Todo, acompañado por los Raconteurs con Steady as She Goes y por The Kills con Siberian Nights como música de fondo.
Y allí estoy cuando despunta el día. Llueve mientras escucho a los Wolfmother con un brillante Joker & The Thief. Me imagino el tráfico en la avenida Hincapié, respiro profundo y me preparo para el día. Seguro que con los colegas de la oficina cambiaremos palabras sobre lo difícil que fue la noche por anécdotas profanas como las ventanas crujiendo cuando dejó de temblar, y no seré el único con una cara de desvelo.
Ritual de lo habitual: escucho a un señor muy serio presentar un informe financiero desde su correcto traje azul y detrás de sus anteojos grandes de marcos gruesos. Me llama la atención uno de sus gestos. Él levanta sus anteojos sobre la frente mientras expone las partes complicadas. Quitarse los anteojos para ver mejor los números en rojo. Tal vez un acto reflejo, como cuando pones el auto en retroceso y bajas el volumen de la radio. Va la tercera taza de café en una hora. Una mañana difícil.
El regreso a casa me obliga una vez más a buscar un tutorial en Youtube para explicarle a mi hija de nueve años cómo comparar fracciones, decimales y números mixtos, cómo encontrar un común denominador y otras bellezas de esas que me hacen afirmar que estoy repitiendo el tercer grado que nunca aprobé. Mientras tanto, una vez más digo que las matemáticas son exactas cada vez que ella titubea en una multiplicación. Sin duda soy un tipo detestable. Presiento que en mi vejez, si es que la alcanzo, la venganza será implacable (me lo puedo imaginar: nada de música en el asilo, que se altera y se hace daño).

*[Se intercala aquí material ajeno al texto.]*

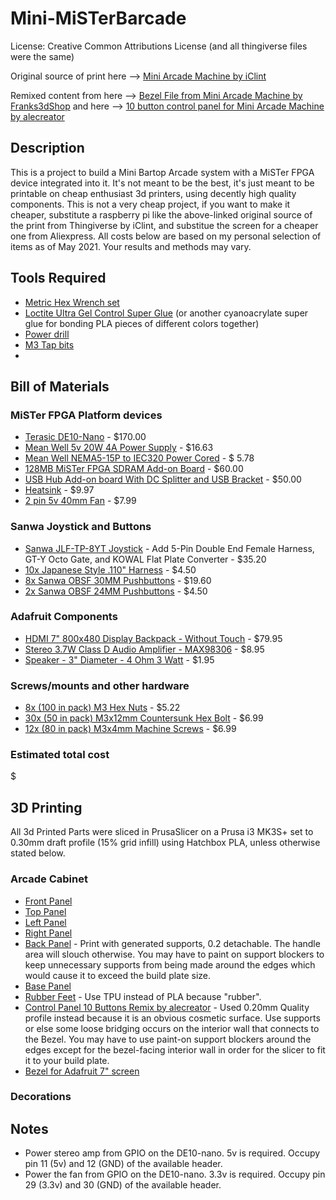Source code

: # Mini-MiSTerBarcade

License: Creative Common Attributions License (and all thingiverse files were the same)

Original source of print here --> [Mini Arcade Machine by iClint](https://www.thingiverse.com/thing:2216740)

Remixed content from here --> [Bezel File from Mini Arcade Machine by Franks3dShop](https://www.thingiverse.com/thing:3529914) and here --> [10 button control panel for Mini Arcade Machine by alecreator](https://www.thingiverse.com/thing:3817837)

## Description

This is a project to build a Mini Bartop Arcade system with a MiSTer FPGA device integrated into it. It's not meant to be the best, it's just meant to be printable on cheap enthusiast 3d printers, using decently high quality components. This is not a very cheap project, if you want to make it cheaper, substitute a raspberry pi like the above-linked original source of the print from Thingiverse by iClint, and substitue the screen for a cheaper one from Aliexpress. All costs below are based on my personal selection of items as of May 2021. Your results and methods may vary.

## Tools Required
* [Metric Hex Wrench set](https://www.amazon.com/TEKTON-Wrench-Metric-13-Piece-25272/dp/B00I5THFR4/)
* [Loctite Ultra Gel Control Super Glue](https://www.amazon.com/dp/B01EZTPXEO) (or another cyanoacrylate super glue for bonding PLA pieces of different colors together)
* [Power drill](https://www.amazon.com/Dewalt-DCD771C2-Cordless-Lithium-Ion-Compact/dp/B00ET5VMTU/)
* [M3 Tap bits](https://www.amazon.com/Hakkin-Nitriding-Plastic-Tapping-Cutting/dp/B07S5KKCS4)
* 

## Bill of Materials

### MiSTer FPGA Platform devices
* [Terasic DE10-Nano](https://www.digikey.com/en/products/detail/terasic-inc/P0496/6817231) - $170.00
* [Mean Well 5v 20W 4A Power Supply](https://www.digikey.com/en/products/detail/mean-well-usa-inc/GST25A05-P1J/7703645) - $16.63
* [Mean Well NEMA5-15P to IEC320 Power Cored](https://www.digikey.com/en/products/detail/mean-well-usa-inc/YP12-YC12/7707223) - $ 5.78
* [128MB MiSTer FPGA SDRAM Add-on Board](https://misteraddons.com/products/sdram-xsd-2-5-128mb) - $60.00
* [USB Hub Add-on board With DC Splitter and USB Bracket](https://misteraddons.com/products/usb-hub-v2-1) - $50.00
* [Heatsink](https://www.amazon.com/gp/product/B01JB8MQ76/) - $9.97
* [2 pin 5v 40mm Fan](https://www.amazon.com/GeeekPi-Raspberry-40x40x10mm-Brushless-Radiator/dp/B07X6CXQLN) - $7.99

### Sanwa Joystick and Buttons
* [Sanwa JLF-TP-8YT Joystick](https://focusattack.com/sanwa-jlf-tp-8yt-joystick/) - Add 5-Pin Double End Female Harness, GT-Y Octo Gate, and KOWAL Flat Plate Converter - $35.20
* [10x Japanese Style .110" Harness](https://focusattack.com/spare-japanese-style-110-harness-for-zero-delay-usb-encoder-pcb/) - $4.50
* [8x Sanwa OBSF 30MM Pushbuttons](https://focusattack.com/buttons/sanwa/30mm/obsf-30-pushbutton/) - $19.60
* [2x Sanwa OBSF 24MM Pushbuttons](https://focusattack.com/buttons/sanwa/24mm/obsf-24-pushbutton/) - $4.50

### Adafruit Components
* [HDMI 7" 800x480 Display Backpack - Without Touch](https://www.adafruit.com/product/2406) - $79.95
* [Stereo 3.7W Class D Audio Amplifier - MAX98306](https://www.adafruit.com/product/987) - $8.95
* [Speaker - 3" Diameter - 4 Ohm 3 Watt](https://www.adafruit.com/product/1314) - $1.95

### Screws/mounts and other hardware
* [8x (100 in pack) M3 Hex Nuts](https://www.amazon.com/gp/product/B01IWUSDYY/) - $5.22
* [30x (50 in pack) M3x12mm Countersunk Hex Bolt](https://www.amazon.com/gp/product/B01E6EIC2S/) - $6.99
* [12x (80 in pack) M3x4mm Machine Screws](https://www.amazon.com/gp/product/B07WCT6VY6/) - $6.99

### Estimated total cost
$

## 3D Printing

All 3d Printed Parts were sliced in PrusaSlicer on a Prusa i3 MK3S+ set to 0.30mm draft profile (15% grid infill) using Hatchbox PLA, unless otherwise stated below.

### Arcade Cabinet

* [Front Panel](https://cdn.thingiverse.com/assets/3f/01/7c/28/23/Front_Panel.stl)
* [Top Panel](https://cdn.thingiverse.com/assets/83/88/73/ff/92/Top_panel.stl)
* [Left Panel](https://cdn.thingiverse.com/assets/d0/cb/0b/19/be/left_Panel.stl)
* [Right Panel](https://cdn.thingiverse.com/assets/4f/1d/11/f3/97/right_panel.stl)
* [Back Panel](https://cdn.thingiverse.com/assets/98/93/cd/c9/cd/Back_Panel.stl) - Print with generated supports, 0.2 detachable. The handle area will slouch otherwise. You may have to paint on support blockers to keep unnecessary supports from being made around the edges which would cause it to exceed the build plate size.
* [Base Panel](https://cdn.thingiverse.com/assets/87/da/83/f2/4b/Base_panel.stl)
* [Rubber Feet](https://cdn.thingiverse.com/assets/22/47/79/eb/ac/Rubber_foot.stl) - Use TPU instead of PLA because "rubber".
* [Control Panel 10 Buttons Remix by alecreator](https://cdn.thingiverse.com/assets/d9/a1/a0/62/c1/Mini_Arcade_10_buttons.stl) - Used 0.20mm Quality profile instead because it is an obvious cosmetic surface. Use supports or else some loose bridging occurs on the interior wall that connects to the Bezel. You may have to use paint-on support blockers around the edges except for the bezel-facing interior wall in order for the slicer to fit it to your build plate.
* [Bezel for Adafruit 7" screen](https://cdn.thingiverse.com/assets/7f/f2/e9/ba/73/Bezel-Adafruit_7_Touchscreen.stl)

### Decorations

## Notes
* Power stereo amp from GPIO on the DE10-nano. 5v is required. Occupy pin 11 (5v) and 12 (GND) of the available header.
* Power the fan from GPIO on the DE10-nano. 3.3v is required. Occupy pin 29 (3.3v) and 30 (GND) of the available header.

Al final le doy un último trago a esa cerveza también detestable mientras espero que ese alguien a quien conozco decida no moverse permanentemente a la isla Decepción para estudiar pingüinos y escucho a Reignwolf, una auténtica one-man band que redefine el poder de una guitarra. Cierran los Hives con su eterna combinación de blanco y negro.